What we know
- Improvement in autism-related behaviors during fever offers hope that the syndrome can be reversed rapidly.
- Genetic or pharmacological intervention can reverse signs of autism in mouse models of fragile X and Rett syndrome. Adult as well as developing animals have shown this reversal, offering hope for gene therapy and pharmacological intervention.
- Oxytocin inhalation (or intravenous infusion) has produced modest and inconsistent results in measures of trust and social interaction. Several oxytocin trials in children, adolescents and adults with autism are underway.
- Risperidone and other antipsychotics reduce repetitive behaviors, hyperactivity, aggression and self-injury in some individuals with autism.
- In a double-blind placebo-controlled trial, the GABA mimetic bumetanide reduced autism traits in children.
- Arbaclofen, a GABA mimetic, showed some improvement in social cognition in a subset of individuals.
- Melatonin reduces sleep latency and increases total sleep time in about 60 percent of children with autism with reported chronic sleep difficulties.
- Carnitine replacement therapy may improve communication and sleep efficiency.
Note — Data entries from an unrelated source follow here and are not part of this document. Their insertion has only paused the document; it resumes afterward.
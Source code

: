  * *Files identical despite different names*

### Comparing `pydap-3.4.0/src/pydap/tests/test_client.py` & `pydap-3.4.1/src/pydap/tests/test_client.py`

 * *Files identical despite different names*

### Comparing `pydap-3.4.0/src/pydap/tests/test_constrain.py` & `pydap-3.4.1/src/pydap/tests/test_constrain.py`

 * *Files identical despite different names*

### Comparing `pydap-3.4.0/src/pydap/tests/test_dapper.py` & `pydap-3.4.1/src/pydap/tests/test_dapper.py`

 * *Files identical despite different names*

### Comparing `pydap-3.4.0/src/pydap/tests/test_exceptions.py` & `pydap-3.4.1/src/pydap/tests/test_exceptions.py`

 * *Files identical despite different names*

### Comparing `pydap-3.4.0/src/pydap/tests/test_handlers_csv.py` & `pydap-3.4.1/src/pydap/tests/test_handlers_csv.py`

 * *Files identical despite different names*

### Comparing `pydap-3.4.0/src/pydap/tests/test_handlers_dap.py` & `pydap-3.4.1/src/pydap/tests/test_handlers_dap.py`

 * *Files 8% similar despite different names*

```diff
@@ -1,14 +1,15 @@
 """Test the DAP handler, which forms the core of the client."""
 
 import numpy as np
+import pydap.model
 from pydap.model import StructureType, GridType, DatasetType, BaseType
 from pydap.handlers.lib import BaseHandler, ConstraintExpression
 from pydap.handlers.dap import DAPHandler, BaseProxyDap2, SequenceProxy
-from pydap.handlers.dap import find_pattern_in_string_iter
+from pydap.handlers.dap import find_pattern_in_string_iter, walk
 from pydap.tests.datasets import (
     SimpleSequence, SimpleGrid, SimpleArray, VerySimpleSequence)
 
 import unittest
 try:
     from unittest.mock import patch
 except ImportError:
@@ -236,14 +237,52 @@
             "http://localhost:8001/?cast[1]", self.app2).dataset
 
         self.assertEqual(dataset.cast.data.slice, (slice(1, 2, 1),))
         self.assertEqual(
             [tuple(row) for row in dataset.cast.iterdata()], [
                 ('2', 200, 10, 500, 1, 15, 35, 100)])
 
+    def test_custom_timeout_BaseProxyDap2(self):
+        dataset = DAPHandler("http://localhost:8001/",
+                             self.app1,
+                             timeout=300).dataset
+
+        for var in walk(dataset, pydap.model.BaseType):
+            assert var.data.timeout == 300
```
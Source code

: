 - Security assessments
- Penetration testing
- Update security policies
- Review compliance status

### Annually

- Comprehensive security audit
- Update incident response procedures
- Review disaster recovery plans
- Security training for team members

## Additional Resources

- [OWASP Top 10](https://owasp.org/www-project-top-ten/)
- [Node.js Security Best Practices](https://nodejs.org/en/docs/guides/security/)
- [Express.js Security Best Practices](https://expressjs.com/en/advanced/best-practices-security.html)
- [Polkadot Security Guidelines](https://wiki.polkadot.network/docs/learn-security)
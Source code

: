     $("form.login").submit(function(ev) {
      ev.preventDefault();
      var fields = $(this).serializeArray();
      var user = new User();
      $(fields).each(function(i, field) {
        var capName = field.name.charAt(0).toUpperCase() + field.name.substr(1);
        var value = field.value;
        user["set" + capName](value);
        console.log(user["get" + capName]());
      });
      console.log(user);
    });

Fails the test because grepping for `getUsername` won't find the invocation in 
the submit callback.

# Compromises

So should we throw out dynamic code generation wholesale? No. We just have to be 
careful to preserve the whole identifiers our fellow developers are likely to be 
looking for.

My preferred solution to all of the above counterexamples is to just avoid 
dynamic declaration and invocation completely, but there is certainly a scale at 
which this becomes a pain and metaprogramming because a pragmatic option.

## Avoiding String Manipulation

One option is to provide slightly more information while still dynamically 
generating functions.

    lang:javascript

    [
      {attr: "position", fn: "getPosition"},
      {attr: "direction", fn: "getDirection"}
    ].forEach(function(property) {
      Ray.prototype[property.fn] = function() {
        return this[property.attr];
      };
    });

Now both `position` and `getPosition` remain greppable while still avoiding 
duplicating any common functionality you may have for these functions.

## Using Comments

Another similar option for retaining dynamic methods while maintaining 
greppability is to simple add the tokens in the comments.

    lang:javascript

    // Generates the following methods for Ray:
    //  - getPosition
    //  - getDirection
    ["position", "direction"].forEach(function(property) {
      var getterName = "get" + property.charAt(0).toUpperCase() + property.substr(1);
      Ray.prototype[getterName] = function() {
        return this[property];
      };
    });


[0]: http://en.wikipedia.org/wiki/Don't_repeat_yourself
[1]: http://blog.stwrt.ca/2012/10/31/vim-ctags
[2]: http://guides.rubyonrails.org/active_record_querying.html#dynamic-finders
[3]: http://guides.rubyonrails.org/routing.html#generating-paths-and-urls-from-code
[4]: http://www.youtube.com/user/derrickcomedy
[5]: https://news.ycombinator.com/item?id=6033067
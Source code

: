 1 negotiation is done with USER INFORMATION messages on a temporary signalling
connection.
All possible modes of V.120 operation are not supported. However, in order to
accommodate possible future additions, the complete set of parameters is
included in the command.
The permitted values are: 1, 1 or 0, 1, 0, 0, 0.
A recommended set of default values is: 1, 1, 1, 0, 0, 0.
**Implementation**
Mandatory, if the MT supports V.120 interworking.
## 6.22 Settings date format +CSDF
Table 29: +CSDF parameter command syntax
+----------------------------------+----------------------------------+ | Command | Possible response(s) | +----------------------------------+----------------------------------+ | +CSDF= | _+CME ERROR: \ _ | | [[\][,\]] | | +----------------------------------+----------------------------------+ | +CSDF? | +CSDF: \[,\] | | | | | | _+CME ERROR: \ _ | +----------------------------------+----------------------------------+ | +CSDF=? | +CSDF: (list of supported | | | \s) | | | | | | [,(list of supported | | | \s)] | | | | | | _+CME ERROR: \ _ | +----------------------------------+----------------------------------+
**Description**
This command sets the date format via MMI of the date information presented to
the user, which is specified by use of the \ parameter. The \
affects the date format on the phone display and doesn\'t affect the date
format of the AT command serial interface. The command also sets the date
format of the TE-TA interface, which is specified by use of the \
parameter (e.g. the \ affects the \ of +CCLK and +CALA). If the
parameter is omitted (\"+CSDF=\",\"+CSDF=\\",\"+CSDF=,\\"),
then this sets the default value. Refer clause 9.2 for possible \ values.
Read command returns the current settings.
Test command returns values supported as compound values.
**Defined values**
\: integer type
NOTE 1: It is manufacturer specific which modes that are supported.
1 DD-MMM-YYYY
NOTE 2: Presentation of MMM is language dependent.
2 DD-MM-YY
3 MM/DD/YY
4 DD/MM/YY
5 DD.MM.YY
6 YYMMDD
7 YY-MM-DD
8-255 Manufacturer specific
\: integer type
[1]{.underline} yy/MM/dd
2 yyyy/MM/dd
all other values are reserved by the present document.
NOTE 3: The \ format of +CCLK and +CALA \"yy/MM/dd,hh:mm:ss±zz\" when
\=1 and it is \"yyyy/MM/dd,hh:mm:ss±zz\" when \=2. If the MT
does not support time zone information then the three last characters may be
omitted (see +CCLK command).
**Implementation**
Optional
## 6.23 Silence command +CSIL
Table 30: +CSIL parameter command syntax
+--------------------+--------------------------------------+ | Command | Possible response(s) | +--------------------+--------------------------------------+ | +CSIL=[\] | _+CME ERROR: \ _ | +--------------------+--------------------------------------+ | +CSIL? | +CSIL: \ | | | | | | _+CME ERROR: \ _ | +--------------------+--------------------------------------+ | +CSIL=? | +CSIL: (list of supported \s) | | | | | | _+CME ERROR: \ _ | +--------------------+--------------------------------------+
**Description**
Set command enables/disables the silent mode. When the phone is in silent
Behavioral interventions fall into two categories: those that provide a holistic developmental framework, such as the Early Start Denver Model, and those based on the principles of applied behavioral analysis, such as UCLA/Lovaas approach.
What we know
- The Early Start Denver Model offers significant improvement in verbal intelligence after one year of intensive (40 hours per week) intervention. At two years, the improvement in intelligence persists, and researchers noted other improvements in language skills, activities of daily living and motor skills. They saw no change in the severity of autism, according to the Autism Diagnostic Observation Schedule, or degree of socialization even after two years of intensive therapy.
- The UCLA Model of Early Intensive Behavioral Intervention offers significant gains in adaptive behaviors, as shown through four years of follow-up testing.
What we know
- Transcranial magnetic stimulation at low frequency over the dorsolateral prefrontal cortex may reduce repetitive behaviors in high-functioning individuals with autism.
What is next?
- Can efficient clinical trial networks be developed that will standardize methodologies, patient populations and informed consent?
- Which biomarkers are most useful to monitor changes in the core symptoms of autism?
- What is the potential of GABA mimetics, oxytocin mimetics and other candidates, as they arise, in children and adults with autism?
- Can agents that emerge from genetic screens, such as carnitine and branched-chain amino acids, prove beneficial?
- Does transcranial magnetic stimulation improve social cognition in autism? If so, do the effects last beyond the period of stimulation?
- Can useful outcomes in early, ‘proof-of-concept’ clinical trials be defined?
- Can induced pluripotent stem cells be used to assay candidate drug therapies? Can appropriate assays in flies, worms, fish and other genetic-model organisms be developed?